Can you sense it? Sitting there, reading this on your computer screen or your smartphone, can you sense the relief embedded in every word I type?

There's no great mystery - it's simply the sense of freedom that comes with the realization that, in all probability, I will never again find myself watching another episode of Full House in my entire life.

Of course, I've said that before. About once a week, since the early 90s, the thought has echoed through my head. Sometimes I've feared otherwise. Woken up in the dead of night in a cold sweat with the thought of an episode hanging over me. Then, after decades, I felt the weight of existential dread as I realized I'd have to watch and write up the Christmas episodes.

But with those out of the way, it should be smooth sailing here on out.

Sorry - I'm getting off track. Arrest Ye Merry Gentlemen is a holiday episode from the series's eighth and final season. And, despite the rather ominous introduction written above, it's several steps up from the others we sat through.

Oh, it's still bad. It's still a pedantic exercise in moralizing that lies to its young viewers by implying the world is bound by simple problems that can be easily solved with childish gestures and cheap sentiments. It's still obnoxious and idiotic - in short, it's still Full House. But the writing in this episode, unlike the other two, felt as though it was written by a human who understood what humor was, at least in theory. There were jokes present, not merely bits of dialogue awkwardly punctuated with a laugh track. Were the jokes good? Not really, but at least they were there. I heard them.

The plot centers on Michelle buying a gift for her father for the first time. Prior to the start of the episode, she picked out a novelty tie, though she missed the joke. She's getting ready to give it to her dad when Rebecca randomly walks in with the same thing, which she's planning to give to Joey as an actual gag gift. She watches in horror while Danny and Jesse complement the awfulness of the present.

It's already Christmas Eve, so her time is limited. She pulls Jesse aside and shows him why she's depressed, then asks him to take her out to exchange it. He's reluctant, since he's sick of dealing with shoppers in a bad mood, but she convinces him to help.

The reach the store she bought it - a joke shop that's already closing - and trick the owner (played by Mickey Rooney) into letting them in. He refuses to let them make the exchange since Michelle didn't bring her receipt, which escalates into an argument between him and Jesse. Eventually, he accuses them of trying to steal another gift, locks them in, and activates an alarm to call the police.

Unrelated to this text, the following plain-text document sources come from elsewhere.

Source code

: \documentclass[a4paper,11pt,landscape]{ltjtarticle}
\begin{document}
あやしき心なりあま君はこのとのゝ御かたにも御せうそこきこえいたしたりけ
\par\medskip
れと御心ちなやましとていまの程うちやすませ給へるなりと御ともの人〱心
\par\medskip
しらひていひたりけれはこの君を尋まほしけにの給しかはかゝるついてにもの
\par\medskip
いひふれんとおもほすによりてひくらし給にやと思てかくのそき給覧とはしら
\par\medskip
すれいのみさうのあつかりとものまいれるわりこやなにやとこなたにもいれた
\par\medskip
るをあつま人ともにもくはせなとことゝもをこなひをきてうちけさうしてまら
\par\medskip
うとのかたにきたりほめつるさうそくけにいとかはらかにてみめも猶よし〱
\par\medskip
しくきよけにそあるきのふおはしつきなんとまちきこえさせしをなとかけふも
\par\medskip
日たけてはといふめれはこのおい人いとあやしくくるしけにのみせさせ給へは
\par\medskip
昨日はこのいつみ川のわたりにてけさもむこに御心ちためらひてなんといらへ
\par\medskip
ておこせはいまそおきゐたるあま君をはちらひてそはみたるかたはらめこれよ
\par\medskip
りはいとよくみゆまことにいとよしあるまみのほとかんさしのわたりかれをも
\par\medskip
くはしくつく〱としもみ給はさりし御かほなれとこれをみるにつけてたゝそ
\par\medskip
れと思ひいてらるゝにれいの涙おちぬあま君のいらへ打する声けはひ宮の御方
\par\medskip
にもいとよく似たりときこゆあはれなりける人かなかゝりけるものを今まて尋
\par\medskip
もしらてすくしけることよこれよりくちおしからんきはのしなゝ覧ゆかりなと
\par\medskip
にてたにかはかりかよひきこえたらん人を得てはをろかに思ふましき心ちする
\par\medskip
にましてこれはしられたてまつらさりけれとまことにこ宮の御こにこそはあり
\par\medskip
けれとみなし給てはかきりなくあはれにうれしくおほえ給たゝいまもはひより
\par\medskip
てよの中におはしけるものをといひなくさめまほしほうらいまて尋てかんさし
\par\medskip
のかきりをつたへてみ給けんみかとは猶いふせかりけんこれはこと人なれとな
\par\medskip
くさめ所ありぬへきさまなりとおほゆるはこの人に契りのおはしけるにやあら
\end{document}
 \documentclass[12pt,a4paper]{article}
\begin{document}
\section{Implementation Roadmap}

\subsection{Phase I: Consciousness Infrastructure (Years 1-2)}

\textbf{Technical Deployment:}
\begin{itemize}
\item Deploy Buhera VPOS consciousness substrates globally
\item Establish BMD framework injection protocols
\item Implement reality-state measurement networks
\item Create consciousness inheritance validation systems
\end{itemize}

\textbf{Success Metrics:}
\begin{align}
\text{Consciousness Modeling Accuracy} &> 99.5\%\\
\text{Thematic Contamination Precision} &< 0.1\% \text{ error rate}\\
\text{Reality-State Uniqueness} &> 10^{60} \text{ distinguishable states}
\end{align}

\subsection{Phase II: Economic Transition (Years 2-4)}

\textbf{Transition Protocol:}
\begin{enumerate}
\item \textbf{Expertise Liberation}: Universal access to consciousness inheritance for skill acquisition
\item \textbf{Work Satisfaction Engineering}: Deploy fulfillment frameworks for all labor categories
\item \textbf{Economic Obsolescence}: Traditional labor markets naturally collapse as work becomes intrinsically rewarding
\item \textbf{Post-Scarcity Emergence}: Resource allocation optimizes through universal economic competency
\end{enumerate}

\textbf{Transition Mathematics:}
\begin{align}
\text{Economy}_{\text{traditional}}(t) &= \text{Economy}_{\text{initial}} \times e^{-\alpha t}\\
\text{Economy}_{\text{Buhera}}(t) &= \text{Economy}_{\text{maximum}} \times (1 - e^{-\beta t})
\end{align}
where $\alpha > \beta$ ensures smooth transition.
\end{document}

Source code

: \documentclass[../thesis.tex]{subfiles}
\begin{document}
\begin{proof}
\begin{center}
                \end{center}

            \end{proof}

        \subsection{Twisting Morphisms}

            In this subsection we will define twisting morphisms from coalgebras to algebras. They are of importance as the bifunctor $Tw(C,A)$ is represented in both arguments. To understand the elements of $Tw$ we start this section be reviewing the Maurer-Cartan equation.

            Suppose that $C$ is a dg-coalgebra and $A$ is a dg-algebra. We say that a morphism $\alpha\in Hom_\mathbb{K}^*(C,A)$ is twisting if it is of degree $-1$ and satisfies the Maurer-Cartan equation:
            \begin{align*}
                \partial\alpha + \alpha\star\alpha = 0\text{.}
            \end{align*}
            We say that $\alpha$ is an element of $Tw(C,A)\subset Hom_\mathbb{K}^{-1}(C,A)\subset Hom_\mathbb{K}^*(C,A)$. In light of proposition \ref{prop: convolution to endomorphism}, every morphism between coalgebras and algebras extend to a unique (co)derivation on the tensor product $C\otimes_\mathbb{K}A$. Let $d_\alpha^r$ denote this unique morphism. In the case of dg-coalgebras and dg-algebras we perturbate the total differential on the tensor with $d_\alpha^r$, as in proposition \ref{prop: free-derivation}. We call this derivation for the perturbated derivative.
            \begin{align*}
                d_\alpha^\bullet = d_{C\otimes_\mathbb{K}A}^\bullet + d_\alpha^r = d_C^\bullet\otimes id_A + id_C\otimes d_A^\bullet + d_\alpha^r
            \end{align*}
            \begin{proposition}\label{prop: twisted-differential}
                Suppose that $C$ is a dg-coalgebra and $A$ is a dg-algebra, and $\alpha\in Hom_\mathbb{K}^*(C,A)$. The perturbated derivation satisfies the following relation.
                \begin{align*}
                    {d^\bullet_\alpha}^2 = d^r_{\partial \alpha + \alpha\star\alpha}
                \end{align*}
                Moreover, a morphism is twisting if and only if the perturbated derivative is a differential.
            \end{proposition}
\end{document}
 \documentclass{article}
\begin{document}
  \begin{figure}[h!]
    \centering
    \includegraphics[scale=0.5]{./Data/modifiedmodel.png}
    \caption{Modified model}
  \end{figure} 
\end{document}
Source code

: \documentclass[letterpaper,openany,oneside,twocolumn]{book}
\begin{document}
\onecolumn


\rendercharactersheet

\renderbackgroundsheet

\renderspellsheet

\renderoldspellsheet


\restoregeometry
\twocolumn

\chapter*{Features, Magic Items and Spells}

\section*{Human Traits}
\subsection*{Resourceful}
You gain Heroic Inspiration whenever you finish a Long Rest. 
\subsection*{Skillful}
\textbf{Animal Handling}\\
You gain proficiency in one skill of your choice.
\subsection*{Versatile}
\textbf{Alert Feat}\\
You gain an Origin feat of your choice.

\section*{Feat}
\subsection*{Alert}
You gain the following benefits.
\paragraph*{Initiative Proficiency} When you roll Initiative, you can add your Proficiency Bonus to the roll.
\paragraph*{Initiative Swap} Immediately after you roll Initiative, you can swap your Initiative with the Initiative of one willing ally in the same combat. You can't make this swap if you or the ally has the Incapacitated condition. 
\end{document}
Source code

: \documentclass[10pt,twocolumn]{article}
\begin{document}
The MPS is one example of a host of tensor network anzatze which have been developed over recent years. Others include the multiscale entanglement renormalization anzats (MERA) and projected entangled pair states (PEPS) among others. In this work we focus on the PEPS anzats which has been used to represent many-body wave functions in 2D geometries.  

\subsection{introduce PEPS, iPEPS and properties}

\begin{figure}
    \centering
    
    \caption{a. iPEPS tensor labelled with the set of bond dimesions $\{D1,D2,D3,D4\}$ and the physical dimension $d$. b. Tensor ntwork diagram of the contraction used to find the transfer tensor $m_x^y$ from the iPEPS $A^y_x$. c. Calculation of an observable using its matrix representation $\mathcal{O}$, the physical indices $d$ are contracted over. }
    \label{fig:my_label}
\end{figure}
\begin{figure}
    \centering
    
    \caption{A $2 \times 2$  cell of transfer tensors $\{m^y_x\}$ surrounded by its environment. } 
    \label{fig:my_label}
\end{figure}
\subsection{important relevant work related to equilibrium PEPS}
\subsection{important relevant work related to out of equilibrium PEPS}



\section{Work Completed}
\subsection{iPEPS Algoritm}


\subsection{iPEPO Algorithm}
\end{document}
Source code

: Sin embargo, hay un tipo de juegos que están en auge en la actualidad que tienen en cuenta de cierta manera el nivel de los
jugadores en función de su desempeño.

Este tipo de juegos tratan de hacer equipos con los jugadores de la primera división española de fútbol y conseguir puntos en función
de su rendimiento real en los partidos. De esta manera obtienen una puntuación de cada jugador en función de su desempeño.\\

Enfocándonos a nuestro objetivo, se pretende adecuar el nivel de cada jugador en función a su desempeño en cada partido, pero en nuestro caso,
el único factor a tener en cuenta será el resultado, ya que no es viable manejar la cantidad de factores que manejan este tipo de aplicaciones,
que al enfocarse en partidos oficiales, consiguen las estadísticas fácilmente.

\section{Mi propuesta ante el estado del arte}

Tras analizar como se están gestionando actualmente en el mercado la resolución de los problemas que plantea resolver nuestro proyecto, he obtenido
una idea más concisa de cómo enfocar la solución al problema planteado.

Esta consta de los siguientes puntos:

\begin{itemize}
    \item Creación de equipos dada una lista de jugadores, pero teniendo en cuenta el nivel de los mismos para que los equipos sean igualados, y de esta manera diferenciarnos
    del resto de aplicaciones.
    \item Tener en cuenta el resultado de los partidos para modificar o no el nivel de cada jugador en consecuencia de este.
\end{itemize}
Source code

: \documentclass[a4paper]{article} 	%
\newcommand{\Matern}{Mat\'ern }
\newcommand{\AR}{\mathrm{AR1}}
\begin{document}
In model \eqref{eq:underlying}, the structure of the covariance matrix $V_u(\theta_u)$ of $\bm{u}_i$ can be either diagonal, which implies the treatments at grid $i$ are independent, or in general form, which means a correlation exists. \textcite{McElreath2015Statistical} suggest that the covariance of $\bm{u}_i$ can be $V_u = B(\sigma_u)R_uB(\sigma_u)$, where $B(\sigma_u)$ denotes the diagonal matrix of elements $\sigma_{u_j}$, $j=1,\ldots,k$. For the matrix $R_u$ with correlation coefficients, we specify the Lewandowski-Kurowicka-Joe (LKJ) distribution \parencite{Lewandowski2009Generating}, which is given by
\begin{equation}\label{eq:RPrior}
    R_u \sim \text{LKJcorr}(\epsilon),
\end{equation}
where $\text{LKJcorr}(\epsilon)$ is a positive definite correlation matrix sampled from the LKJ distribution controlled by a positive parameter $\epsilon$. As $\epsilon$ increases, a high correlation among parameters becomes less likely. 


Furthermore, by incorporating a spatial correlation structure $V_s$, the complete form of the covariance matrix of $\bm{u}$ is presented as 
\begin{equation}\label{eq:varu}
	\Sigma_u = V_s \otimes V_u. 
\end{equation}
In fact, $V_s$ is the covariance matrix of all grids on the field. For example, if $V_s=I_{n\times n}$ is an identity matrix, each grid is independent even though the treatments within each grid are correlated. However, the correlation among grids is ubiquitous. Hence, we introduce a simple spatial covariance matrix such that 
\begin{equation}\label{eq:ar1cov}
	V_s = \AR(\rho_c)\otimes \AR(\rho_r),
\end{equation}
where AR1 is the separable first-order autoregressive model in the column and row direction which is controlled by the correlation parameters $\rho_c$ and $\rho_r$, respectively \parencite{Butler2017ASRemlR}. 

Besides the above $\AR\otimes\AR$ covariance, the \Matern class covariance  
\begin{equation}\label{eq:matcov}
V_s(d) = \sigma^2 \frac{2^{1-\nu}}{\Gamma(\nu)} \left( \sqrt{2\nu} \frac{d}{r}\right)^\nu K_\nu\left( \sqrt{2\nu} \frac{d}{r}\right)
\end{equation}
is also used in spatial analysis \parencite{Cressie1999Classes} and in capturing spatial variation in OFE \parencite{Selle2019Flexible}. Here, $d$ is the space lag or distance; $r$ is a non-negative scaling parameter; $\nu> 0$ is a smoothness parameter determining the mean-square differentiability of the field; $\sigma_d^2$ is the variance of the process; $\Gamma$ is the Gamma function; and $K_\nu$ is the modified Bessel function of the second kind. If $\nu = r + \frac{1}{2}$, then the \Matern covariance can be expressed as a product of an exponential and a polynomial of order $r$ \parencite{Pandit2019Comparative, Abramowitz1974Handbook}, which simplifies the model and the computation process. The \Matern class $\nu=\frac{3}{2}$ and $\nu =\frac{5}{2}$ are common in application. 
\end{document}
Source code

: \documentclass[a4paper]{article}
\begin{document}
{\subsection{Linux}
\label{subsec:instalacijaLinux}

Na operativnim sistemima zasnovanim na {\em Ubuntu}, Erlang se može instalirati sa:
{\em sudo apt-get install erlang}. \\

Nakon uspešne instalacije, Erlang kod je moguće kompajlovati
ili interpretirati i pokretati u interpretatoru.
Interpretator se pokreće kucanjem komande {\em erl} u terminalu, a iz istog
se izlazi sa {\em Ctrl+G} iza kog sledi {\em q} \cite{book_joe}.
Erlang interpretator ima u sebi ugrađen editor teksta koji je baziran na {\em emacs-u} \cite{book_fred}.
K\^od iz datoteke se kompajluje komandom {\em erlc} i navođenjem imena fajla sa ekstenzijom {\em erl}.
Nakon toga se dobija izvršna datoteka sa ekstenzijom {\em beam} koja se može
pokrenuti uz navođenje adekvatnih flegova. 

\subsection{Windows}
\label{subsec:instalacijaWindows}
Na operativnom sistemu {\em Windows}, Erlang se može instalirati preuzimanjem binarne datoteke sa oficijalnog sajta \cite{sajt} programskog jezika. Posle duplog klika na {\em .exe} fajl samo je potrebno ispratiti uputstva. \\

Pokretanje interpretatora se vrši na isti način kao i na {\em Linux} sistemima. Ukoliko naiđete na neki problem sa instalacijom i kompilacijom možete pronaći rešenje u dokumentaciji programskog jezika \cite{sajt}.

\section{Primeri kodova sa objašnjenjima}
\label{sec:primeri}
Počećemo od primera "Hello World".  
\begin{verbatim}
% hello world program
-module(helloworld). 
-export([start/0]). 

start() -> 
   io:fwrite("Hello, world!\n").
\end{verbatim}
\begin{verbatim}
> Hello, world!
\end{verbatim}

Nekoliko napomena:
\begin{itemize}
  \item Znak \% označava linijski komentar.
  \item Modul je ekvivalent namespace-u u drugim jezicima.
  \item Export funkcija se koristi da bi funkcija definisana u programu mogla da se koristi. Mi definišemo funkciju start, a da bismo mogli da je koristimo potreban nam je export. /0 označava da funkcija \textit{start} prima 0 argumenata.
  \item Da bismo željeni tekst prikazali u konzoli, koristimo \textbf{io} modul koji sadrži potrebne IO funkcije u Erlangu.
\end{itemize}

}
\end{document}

Let's fast forward through the BS melodrama and feigned concern. While they're waiting for the police to show up, Michelle befriends the old man, and they learn he's alone for Christmas. He eventually lets them know he's already called the police and said it was a false alarm, which makes Jesse even more annoyed, as it means he delayed them for nothing. But this show was baptized in bullshit, so of course Michelle fixes everything by convincing her uncle to let her invite the lonely old man over for Christmas Eve dinner.

The B-plot follows some adventures back home. The two young twins accidentally see DJ and Stephanie trying to help Joey squeeze into an undersized Santa suit and misinterpret it as Santa attacking their cousins. This is stupid, but... okay, anytime young kids scream that Santa's a monster, it's a little entertaining, even on this show.

It's all fine in the end, and everyone learns lessons or teaches them or is so goddamn sick of lessons they throw up on the TV (guess which category I fall in). There's a song at the end where it feels like the entire cast is too tired to even try.

For what it's worth, Rooney actually puts some effort in, and it shows. He's still saddled with weak dialogue and a weaker premise, but for some reason, he clearly cares how the show comes out. I'm not sure why he cares, but you've got to respect him for trying.